Avec
ce roman, publié dans la nouvelle collection romanesque de
Casterman, Mme Jeanne Cressanges nous donne son deuxième livre
[[Le premier roman, « La Femme et le Manuscrit », parut
chez Grasset en 1960.]]. Œuvre originale par son sujet tout ensemble
inhabituel et vraisemblable : il s’agit d’une histoire de réfugiés
eurasiens et de paysans français qui, dans l’incompréhension
et l’amertume, vivent côte à côte à
Malterre, bourg de l’Allier. Problème raciste qui n’a
besoin ni d’armes ni de propagande pour être violent et bête.
À
Malterre, donc, les Blancs méprisent les Jaunes et les
tiennent à l’écart ; ces derniers, protégés
passivement par la loi, s’isolent dans des corons où ils
végètent, se rappelant indéfiniment leur vie
indochinoise. Certes, ils ne font aucun effort pour travailler,
essayer de s’adapter au milieu qui les entoure, sauf quelques
jeunes femmes vivant, bien sûr, des charmes exotiques de leur
corps, mais les autochtones aggravent encore par leur maladif
complexe de supériorité cette situation exceptionnelle
et difficile.
C’est
dans un tel milieu, très sensibilisé, qu’arrive un
instituteur qui a choisi de revenir à Malterre où,
pendant la dernière guerre, il fut, encore tout enfant,
recueilli et élevé par une vieille paysanne, la Mée,
qui avait un fils, Paul lequel fut toujours jaloux de ce frère
adoptif singulier et secret. Cet instituteur comprend vite qu’il ne
peut plus y avoir la moindre communication entre lui et ses anciens
compagnons du village. Tous les paysans sont seulement occupés
à leurs sempiternels travaux et préoccupés par
les Eurasiens qu’ils détestent, se sentant impuissants
devant ces êtres « à part », incapables de
pénétrer ce monde magique, tellement différent
de leur propre monde cupide et hypocrite.
Alors
l’instituteur, Jacques un peu par provocation et curiosité,
beaucoup par générosité et sympathie, et surtout
par amour pour Flore, jeune et belle Eurasienne, fille d’un Jaune
surprenant, à la fois plein de son passé seigneurial et
attentif au monde des Blancs (dont il devine la puissance et la
richesse), fréquentera toujours davantage la cité des
réfugiés. Il souhaite rapprocher ceux-ci des
paysans, arriver à briser les barrières qui les
séparent les uns des autres, et former avec Flore, mystérieuse
et fuyante, le premier couple qui servirait d’exemple et de pont.

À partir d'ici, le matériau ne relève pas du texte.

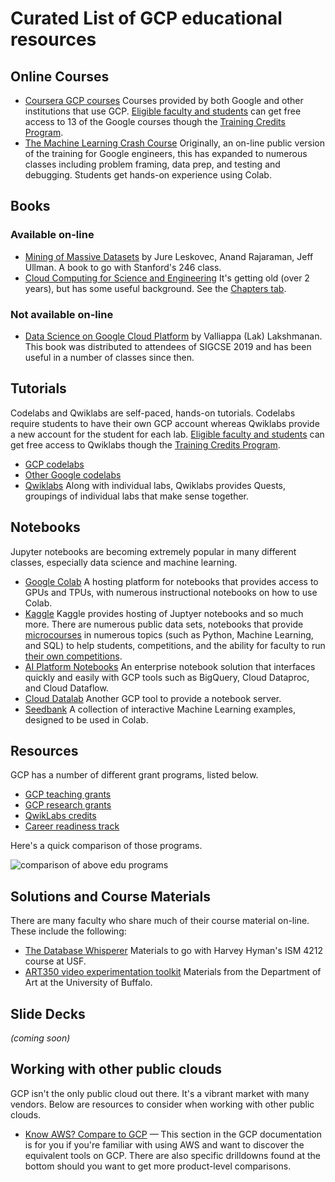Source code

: # Curated List of GCP educational resources

## Online Courses

* [Coursera GCP courses](https://www.coursera.org/courses?query=gcp) Courses provided by both Google and other institutions that use GCP.  [Eligible faculty and students](https://edu.google.com/programs/credits/faqs/?modal_active=none) can get free access to 13 of the Google courses though the [Training Credits Program](https://edu.google.com/programs/credits/training/?modal_active=none).  
* [The Machine Learning Crash Course](https://developers.google.com/machine-learning/crash-course/) Originally, an on-line public version of the training for Google engineers, this has expanded to numerous classes including problem framing, data prep, and testing and debugging.  Students get hands-on experience using Colab. 

## Books

### Available on-line
* [Mining of Massive Datasets](http://mmds.org/) by Jure Leskovec, Anand Rajaraman, Jeff Ullman.  A book to go with Stanford's 246 class.
* [Cloud Computing for Science and Engineering](https://cloud4scieng.org/) It's getting old (over 2 years), but has some useful background.  See the [Chapters tab](https://cloud4scieng.org/chapters/).

### Not available on-line
* [Data Science on Google Cloud Platform](http://amzn.com/B0787L7RK3) by Valliappa (Lak) Lakshmanan.  This book was distributed to attendees of SIGCSE 2019 and has been useful in a number of classes since then.


## Tutorials

Codelabs and Qwiklabs are self-paced, hands-on tutorials.  Codelabs require students to have their own GCP account whereas Qwiklabs provide a new account for the student for each lab.  [Eligible faculty and students](https://edu.google.com/programs/credits/faqs/?modal_active=none) can get free access to Qwiklabs though the [Training Credits Program](https://edu.google.com/programs/credits/training/?modal_active=none).  

* [GCP codelabs](http://g.co/codelabs/cloud)
* [Other Google codelabs](http://g.co/codelabs)
* [Qwiklabs](http://google.qwiklabs.com)  Along with individual labs, Qwiklabs provides Quests, groupings of individual labs that make sense together.

## Notebooks
Jupyter notebooks are becoming extremely popular in many different classes, especially data science and machine learning.

* [Google Colab](http://colab.research.google.com) A hosting platform for notebooks that provides access to GPUs and TPUs, with numerous instructional notebooks on how to use Colab.
* [Kaggle](https://www.kaggle.com/docs/kernels#notebooks) Kaggle provides hosting of Juptyer notebooks and so much more.  There are numerous public data sets, notebooks that provide [microcourses](https://www.kaggle.com/learn/overview) in numerous topics (such as Python, Machine Learning, and SQL) to help students, competitions, and the ability for faculty to run [their own competitions](https://www.kaggle.com/about/inclass/overview). 
* [AI Platform Notebooks](https://cloud.google.com/ai-platform-notebooks/) An enterprise notebook solution that interfaces quickly and easily with GCP tools such as BigQuery, Cloud Dataproc, and Cloud Dataflow.
* [Cloud Datalab](https://cloud.google.com/datalab/docs/how-to/working-with-notebooks) Another GCP tool to provide a notebook server.
* [Seedbank](https://research.google.com/seedbank/) A collection of interactive Machine Learning examples, designed to be used in Colab.

## Resources
GCP has a number of different grant programs, listed below.

* [GCP teaching grants](https://edu.google.com/programs/credits/teaching/)
* [GCP research grants](https://edu.google.com/programs/credits/research/)
* [QwikLabs credits](https://edu.google.com/programs/credits/training/)
* [Career readiness track](https://edu.google.com/programs/credits/career-readiness/)

Here's a quick comparison of those programs.

![comparison of above edu programs](https://user-images.githubusercontent.com/1102504/59053652-c377b000-8846-11e9-90c2-70875c1c7f21.png)

## Solutions and Course Materials
There are many faculty who share much of their course material on-line.  These include the following:
* [The Database Whisperer](https://github.com/hymanphd/Database-Whisperer-Docs) Materials to go with Harvey Hyman's ISM 4212 course at USF.
* [ART350 video experimentation toolkit](https://github.com/realtechsupport/ActionCameraCode) Materials from the Department of Art at the University of Buffalo.

## Slide Decks

_(coming soon)_

## Working with other public clouds
GCP isn't the only public cloud out there. It's a vibrant market with many vendors. Below are resources to consider when working with other public clouds.

* [Know AWS? Compare to GCP](https://cloud.google.com/docs/compare/aws/) &mdash; This section in the GCP documentation is for you if you're familiar with using AWS and want to discover the equivalent tools on GCP. There are also specific drilldowns found at the bottom should you want to get more product-level comparisons.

S’il échoue, s’il meurt, c’est peut-être parce
qu’il fit preuve de trop d’impatience, d’entêtement et
d’illusoire idéalisme. Pour réussir, il lui eût
sûrement fallu plus de souplesse et de simplicité.
Mme
Jeanne Cressanges nous conte cette dramatique histoire avec beaucoup
d’art, sachant doser réalisme et poésie. Tout est
décrit de l’intérieur des personnages, la déformation
de la réalité qui en résulte dévoilant du
même coup les caractères et les sensibilités.
Ainsi, la romancière évite toute démonstration
abstraite, rendant au contraire le moindre fait vivant, la moindre
pensée concrète. Sa phrase, tantôt courte tantôt
longue, épouse très intelligemment le rythme de
l’histoire qui, malgré son grave sujet, n’échappe
pas aux petites choses de l’existence, donc à sa vérité.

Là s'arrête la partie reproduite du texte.